When it comes to reading and writing from a database, two terms are often combined: The command, which issues the create, update and delete, and the query that handles data read operations.
Applications that take data and make it available to a user are often called CRUD, an acronym for Create, Read, Update and Delete. In that case, command and query are combined, typically in a single class that writes to a single database.

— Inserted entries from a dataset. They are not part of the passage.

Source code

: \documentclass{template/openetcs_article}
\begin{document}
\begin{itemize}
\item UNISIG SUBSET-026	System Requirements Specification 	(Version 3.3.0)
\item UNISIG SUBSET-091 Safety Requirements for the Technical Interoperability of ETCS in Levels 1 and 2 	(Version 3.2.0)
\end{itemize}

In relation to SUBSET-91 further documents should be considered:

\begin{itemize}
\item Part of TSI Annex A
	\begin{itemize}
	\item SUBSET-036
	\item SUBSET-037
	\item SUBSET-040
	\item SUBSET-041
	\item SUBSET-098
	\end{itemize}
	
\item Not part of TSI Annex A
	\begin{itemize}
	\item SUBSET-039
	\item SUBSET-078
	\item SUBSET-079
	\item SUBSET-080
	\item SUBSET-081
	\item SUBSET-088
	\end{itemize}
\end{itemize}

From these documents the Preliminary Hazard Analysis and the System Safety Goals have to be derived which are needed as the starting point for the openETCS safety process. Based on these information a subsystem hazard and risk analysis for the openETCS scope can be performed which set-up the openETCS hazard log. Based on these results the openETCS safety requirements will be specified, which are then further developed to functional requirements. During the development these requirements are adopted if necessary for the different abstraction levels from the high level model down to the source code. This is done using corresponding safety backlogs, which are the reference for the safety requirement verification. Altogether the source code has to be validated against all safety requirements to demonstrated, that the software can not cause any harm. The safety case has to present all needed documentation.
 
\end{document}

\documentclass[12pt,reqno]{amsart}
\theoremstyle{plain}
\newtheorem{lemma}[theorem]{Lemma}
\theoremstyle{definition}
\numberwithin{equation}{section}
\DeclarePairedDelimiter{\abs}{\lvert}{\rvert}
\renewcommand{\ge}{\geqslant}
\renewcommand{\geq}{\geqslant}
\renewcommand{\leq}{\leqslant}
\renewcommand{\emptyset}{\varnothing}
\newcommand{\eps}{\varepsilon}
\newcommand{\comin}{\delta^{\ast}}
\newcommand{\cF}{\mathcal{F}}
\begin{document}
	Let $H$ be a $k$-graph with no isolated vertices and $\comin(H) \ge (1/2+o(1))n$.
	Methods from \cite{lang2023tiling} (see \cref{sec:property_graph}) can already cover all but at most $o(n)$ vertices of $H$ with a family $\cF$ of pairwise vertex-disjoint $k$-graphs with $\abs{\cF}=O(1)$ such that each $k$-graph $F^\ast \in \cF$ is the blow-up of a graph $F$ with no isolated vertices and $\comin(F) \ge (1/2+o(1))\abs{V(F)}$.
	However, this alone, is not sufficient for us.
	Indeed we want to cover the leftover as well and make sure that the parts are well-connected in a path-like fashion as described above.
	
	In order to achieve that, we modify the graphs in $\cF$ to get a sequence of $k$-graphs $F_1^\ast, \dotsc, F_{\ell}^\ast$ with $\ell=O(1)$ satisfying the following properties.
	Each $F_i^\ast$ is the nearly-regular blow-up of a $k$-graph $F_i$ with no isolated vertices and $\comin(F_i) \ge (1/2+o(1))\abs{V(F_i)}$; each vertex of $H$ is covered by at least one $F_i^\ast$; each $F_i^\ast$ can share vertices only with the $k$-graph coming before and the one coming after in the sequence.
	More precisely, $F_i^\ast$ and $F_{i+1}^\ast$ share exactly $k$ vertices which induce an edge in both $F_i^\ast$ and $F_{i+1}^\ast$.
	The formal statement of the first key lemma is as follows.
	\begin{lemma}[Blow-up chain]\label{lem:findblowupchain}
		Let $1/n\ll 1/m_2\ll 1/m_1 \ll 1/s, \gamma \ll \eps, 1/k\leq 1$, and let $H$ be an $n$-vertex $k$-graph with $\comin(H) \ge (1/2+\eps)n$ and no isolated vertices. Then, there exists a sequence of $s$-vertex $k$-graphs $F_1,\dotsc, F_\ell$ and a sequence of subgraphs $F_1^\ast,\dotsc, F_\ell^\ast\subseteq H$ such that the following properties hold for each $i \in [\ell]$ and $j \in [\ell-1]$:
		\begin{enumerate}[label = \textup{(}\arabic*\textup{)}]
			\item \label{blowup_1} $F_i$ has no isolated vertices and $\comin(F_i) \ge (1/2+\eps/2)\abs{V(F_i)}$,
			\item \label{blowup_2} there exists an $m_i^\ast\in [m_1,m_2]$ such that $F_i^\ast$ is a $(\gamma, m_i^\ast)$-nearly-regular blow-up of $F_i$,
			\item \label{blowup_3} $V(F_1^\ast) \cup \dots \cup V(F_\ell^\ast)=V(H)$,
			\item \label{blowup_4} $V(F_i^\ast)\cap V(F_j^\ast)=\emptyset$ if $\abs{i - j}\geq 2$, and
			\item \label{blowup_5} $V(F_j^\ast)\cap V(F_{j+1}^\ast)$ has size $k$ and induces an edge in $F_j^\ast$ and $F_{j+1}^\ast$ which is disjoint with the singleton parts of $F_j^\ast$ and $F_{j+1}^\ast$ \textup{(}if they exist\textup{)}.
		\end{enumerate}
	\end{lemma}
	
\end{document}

There is an alternative strategy that separates command and query behavior, known as command query responsibility segregation (CQRS). Get to know this database interaction technique, including how it combines with event sourcing to solve common issues and the hurdles that adopting this approach might present. This information should help you decide if CQRS and event sourcing are right for a given application.
CQRS and event sourcing
CQRS involves breaking apart command behavior from query behavior. In object-oriented terms, this paradigm separates the responsibilities, typically into different classes. One class covers delete, create and update, while a second class is the read class. From the UI, queries go to the read class, while commands go to the class for delete, create and update writes. By creating multiple objects, we create data-connection code that is easier to maintain than CRUD as the application grows. For example, one class might call an API that reads from a cache, such as Redis, while another writes to a staging server to process updates. Data is not necessarily stored and retrieved in the same way.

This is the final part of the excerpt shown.